▶ [Supplied records]
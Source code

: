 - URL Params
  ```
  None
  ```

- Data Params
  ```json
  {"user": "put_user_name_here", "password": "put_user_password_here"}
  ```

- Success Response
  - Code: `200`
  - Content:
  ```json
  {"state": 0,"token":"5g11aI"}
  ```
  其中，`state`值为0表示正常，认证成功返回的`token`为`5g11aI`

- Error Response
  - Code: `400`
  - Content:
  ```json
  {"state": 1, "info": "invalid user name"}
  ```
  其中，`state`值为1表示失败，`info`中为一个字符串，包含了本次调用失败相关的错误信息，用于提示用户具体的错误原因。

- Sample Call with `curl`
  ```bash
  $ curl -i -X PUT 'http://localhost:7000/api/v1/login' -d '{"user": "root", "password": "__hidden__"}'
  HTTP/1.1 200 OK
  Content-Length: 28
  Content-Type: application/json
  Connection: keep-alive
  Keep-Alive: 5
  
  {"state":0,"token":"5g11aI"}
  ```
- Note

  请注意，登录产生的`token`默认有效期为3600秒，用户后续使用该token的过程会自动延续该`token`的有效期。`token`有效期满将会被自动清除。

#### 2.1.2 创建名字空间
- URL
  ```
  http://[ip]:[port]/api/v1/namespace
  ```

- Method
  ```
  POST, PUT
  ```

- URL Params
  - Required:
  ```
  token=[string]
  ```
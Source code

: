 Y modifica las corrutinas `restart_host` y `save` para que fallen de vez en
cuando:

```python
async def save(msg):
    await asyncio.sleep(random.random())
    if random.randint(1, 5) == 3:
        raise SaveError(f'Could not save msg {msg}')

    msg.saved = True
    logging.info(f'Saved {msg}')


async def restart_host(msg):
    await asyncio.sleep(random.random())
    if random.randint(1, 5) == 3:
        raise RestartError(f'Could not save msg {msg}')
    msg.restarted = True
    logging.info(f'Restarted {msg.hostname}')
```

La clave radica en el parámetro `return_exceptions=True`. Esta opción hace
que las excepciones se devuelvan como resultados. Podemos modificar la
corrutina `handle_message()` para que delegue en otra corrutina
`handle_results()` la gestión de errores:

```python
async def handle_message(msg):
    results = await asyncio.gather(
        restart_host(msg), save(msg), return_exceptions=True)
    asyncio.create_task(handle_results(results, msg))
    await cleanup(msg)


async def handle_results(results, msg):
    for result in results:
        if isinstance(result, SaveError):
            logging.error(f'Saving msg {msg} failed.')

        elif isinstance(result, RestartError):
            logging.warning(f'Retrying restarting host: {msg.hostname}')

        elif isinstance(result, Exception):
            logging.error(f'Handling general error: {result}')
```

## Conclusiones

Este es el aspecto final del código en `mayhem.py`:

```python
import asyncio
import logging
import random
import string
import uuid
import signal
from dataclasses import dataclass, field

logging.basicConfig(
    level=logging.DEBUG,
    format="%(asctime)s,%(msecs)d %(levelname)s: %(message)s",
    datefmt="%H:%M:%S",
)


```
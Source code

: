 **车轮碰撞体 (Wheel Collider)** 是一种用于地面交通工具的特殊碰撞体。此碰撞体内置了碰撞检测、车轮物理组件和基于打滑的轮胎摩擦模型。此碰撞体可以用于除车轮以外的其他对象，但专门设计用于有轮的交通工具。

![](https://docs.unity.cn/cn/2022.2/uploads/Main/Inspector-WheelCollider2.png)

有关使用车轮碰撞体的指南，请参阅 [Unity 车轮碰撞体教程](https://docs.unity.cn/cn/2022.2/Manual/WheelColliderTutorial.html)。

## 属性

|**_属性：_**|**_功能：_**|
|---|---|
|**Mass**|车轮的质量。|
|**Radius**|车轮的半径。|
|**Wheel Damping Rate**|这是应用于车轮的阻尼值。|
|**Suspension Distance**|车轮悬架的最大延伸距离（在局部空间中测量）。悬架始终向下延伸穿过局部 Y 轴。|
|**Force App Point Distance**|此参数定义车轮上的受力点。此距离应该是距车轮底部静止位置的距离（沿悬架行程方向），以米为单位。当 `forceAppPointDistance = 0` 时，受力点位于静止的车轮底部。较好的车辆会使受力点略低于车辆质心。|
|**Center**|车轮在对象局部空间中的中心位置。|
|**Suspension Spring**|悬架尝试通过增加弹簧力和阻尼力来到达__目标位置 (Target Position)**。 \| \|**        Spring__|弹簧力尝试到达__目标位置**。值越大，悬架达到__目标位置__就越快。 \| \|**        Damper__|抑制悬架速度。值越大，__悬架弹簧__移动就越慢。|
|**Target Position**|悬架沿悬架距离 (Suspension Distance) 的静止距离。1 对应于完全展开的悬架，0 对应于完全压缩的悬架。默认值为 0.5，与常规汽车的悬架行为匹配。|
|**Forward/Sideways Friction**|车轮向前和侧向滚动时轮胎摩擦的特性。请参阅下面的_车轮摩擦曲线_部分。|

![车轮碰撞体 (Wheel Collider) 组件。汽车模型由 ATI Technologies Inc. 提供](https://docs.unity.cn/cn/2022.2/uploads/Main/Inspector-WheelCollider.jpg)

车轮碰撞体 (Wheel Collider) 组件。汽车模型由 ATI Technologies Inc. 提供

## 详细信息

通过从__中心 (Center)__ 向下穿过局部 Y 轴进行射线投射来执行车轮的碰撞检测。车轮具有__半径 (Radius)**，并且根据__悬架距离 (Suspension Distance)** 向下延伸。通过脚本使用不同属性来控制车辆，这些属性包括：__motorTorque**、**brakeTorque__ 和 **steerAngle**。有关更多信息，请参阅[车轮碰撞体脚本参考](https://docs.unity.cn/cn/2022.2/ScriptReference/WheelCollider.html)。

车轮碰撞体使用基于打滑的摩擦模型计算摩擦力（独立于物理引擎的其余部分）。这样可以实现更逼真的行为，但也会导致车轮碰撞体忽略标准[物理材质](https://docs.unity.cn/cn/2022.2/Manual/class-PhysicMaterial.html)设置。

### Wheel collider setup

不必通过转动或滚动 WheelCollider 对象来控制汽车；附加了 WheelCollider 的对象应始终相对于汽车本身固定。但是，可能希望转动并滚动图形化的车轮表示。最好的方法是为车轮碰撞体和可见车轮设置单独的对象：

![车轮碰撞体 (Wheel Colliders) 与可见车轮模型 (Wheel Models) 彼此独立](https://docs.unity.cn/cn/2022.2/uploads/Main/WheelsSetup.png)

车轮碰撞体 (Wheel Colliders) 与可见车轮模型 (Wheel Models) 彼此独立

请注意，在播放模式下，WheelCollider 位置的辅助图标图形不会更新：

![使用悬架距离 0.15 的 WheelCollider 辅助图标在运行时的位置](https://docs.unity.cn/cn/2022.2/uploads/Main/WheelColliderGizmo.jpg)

▶ [Your instructions] Identify each line in the records above that contains the word "Main", and copy it out in full.

▶ [Expected output]
![](https://docs.unity.cn/cn/2022.2/uploads/Main/Inspector-WheelCollider2.png)
![车轮碰撞体 (Wheel Collider) 组件。汽车模型由 ATI Technologies Inc. 提供](https://docs.unity.cn/cn/2022.2/uploads/Main/Inspector-WheelCollider.jpg)
![车轮碰撞体 (Wheel Colliders) 与可见车轮模型 (Wheel Models) 彼此独立](https://docs.unity.cn/cn/2022.2/uploads/Main/WheelsSetup.png)
![使用悬架距离 0.15 的 WheelCollider 辅助图标在运行时的位置](https://docs.unity.cn/cn/2022.2/uploads/Main/WheelColliderGizmo.jpg)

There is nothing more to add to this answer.